I think that our culture of the patient as the consumer has also led to a huge breakdown in the respect that patient’s show to their physicians. No, I am not yearning for patriarchal 1950s medicine when gruff physicians dictated to their patients and patients followed without question. But, there is a part of me that thinks it is worse to have patients running amuck and dictating their own care. The customer/patient is not always right in these situations. Sometimes patients want things that are actually dangerous for them and would put both of us in danger. I actually have the medical degree and the training. Please let me use it and guide you. I like patients to be on their own team. I like to make decisions together.

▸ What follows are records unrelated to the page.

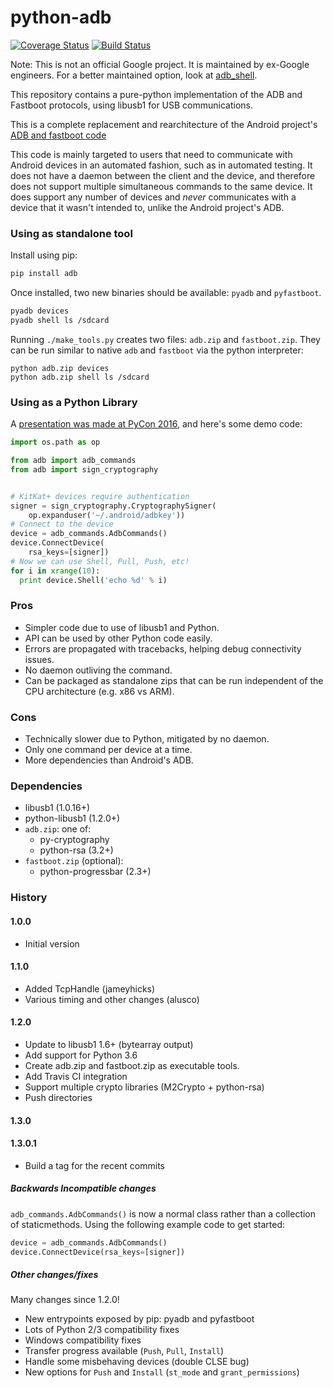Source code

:python-adb
==========
[![Coverage Status][coverage_img]][coverage_link]
[![Build Status][build_img]][build_link]

Note: This is not an official Google project. It is maintained by ex-Google engineers. For a better maintained option, look at [adb_shell](https://github.com/JeffLIrion/adb_shell).

This repository contains a pure-python implementation of the ADB and Fastboot
protocols, using libusb1 for USB communications.

This is a complete replacement and rearchitecture of the Android project's [ADB
and fastboot code](https://github.com/android/platform_system_core/tree/master/adb)

This code is mainly targeted to users that need to communicate with Android
devices in an automated fashion, such as in automated testing. It does not have
a daemon between the client and the device, and therefore does not support
multiple simultaneous commands to the same device. It does support any number of
devices and _never_ communicates with a device that it wasn't intended to,
unlike the Android project's ADB.


### Using as standalone tool

Install using pip:

```sh
pip install adb
```

Once installed, two new binaries should be available: `pyadb` and `pyfastboot`.

```sh
pyadb devices
pyadb shell ls /sdcard
```

Running `./make_tools.py` creates two files: `adb.zip` and `fastboot.zip`. They
can be run similar to native `adb` and `fastboot` via the python interpreter:

    python adb.zip devices
    python adb.zip shell ls /sdcard

### Using as a Python Library

A [presentation was made at PyCon 2016][pycon_preso], and here's some demo code:

```python
import os.path as op

from adb import adb_commands
from adb import sign_cryptography


# KitKat+ devices require authentication
signer = sign_cryptography.CryptographySigner(
    op.expanduser('~/.android/adbkey'))
# Connect to the device
device = adb_commands.AdbCommands()
device.ConnectDevice(
    rsa_keys=[signer])
# Now we can use Shell, Pull, Push, etc!
for i in xrange(10):
  print device.Shell('echo %d' % i)
```

### Pros

  * Simpler code due to use of libusb1 and Python.
  * API can be used by other Python code easily.
  * Errors are propagated with tracebacks, helping debug connectivity issues.
  * No daemon outliving the command.
  * Can be packaged as standalone zips that can be run independent of the CPU
    architecture (e.g. x86 vs ARM).


### Cons

  * Technically slower due to Python, mitigated by no daemon.
  * Only one command per device at a time.
  * More dependencies than Android's ADB.


### Dependencies

  * libusb1 (1.0.16+)
  * python-libusb1 (1.2.0+)
  * `adb.zip`: one of:
    * py-cryptography
    * python-rsa (3.2+)
  * `fastboot.zip` (optional):
    * python-progressbar (2.3+)

### History

#### 1.0.0

 * Initial version

#### 1.1.0

 * Added TcpHandle (jameyhicks)
 * Various timing and other changes (alusco)

#### 1.2.0

 * Update to libusb1 1.6+ (bytearray output)
 * Add support for Python 3.6
 * Create adb.zip and fastboot.zip as executable tools.
 * Add Travis CI integration
 * Support multiple crypto libraries (M2Crypto + python-rsa)
 * Push directories

#### 1.3.0

#### 1.3.0.1
 * Build a tag for the recent commits

##### Backwards Incompatible changes
`adb_commands.AdbCommands()` is now a normal class rather than a collection of staticmethods. Using the following example code to get started:
```py
device = adb_commands.AdbCommands()
device.ConnectDevice(rsa_keys=[signer])
```

##### Other changes/fixes
Many changes since 1.2.0!

* New entrypoints exposed by pip: pyadb and pyfastboot
* Lots of Python 2/3 compatibility fixes
* Windows compatibility fixes
* Transfer progress available (`Push`, `Pull`, `Install`)
* Handle some misbehaving devices (double CLSE bug)
* New options for `Push` and `Install` (`st_mode` and `grant_permissions`)


[coverage_img]: https://coveralls.io/repos/github/google/python-adb/badge.svg?branch=master
[coverage_link]: https://coveralls.io/github/google/python-adb?branch=master
[build_img]: https://travis-ci.org/google/python-adb.svg?branch=master
[build_link]: https://travis-ci.org/google/python-adb
[pycon_preso]: https://docs.google.com/presentation/d/1bv8pmm8TZp4aFxoq2ohA-ms_a3BWci7D3tYvVGIm8T0/pub?start=false&loop=false&delayms=10000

I like them to advocate for themselves, but not yell at me when I don’t do what they want even if it would be bad for them. I think we need to compromise somewhere in the middle. Have a fantastic day everyone!

Dr. Katz

2 thoughts on “Grade Whore

  1. I’m just an aide and I can relate to this. I take care of patients who refuse treatment and scream at me because the doctor isn’t helping. I always tell people that if they think it’s melinnials who are entitled, they should do my job for one week. There’s ridiculous expectation and little gratitude inside hospital walls. Interesting to see it through a doctors eyes.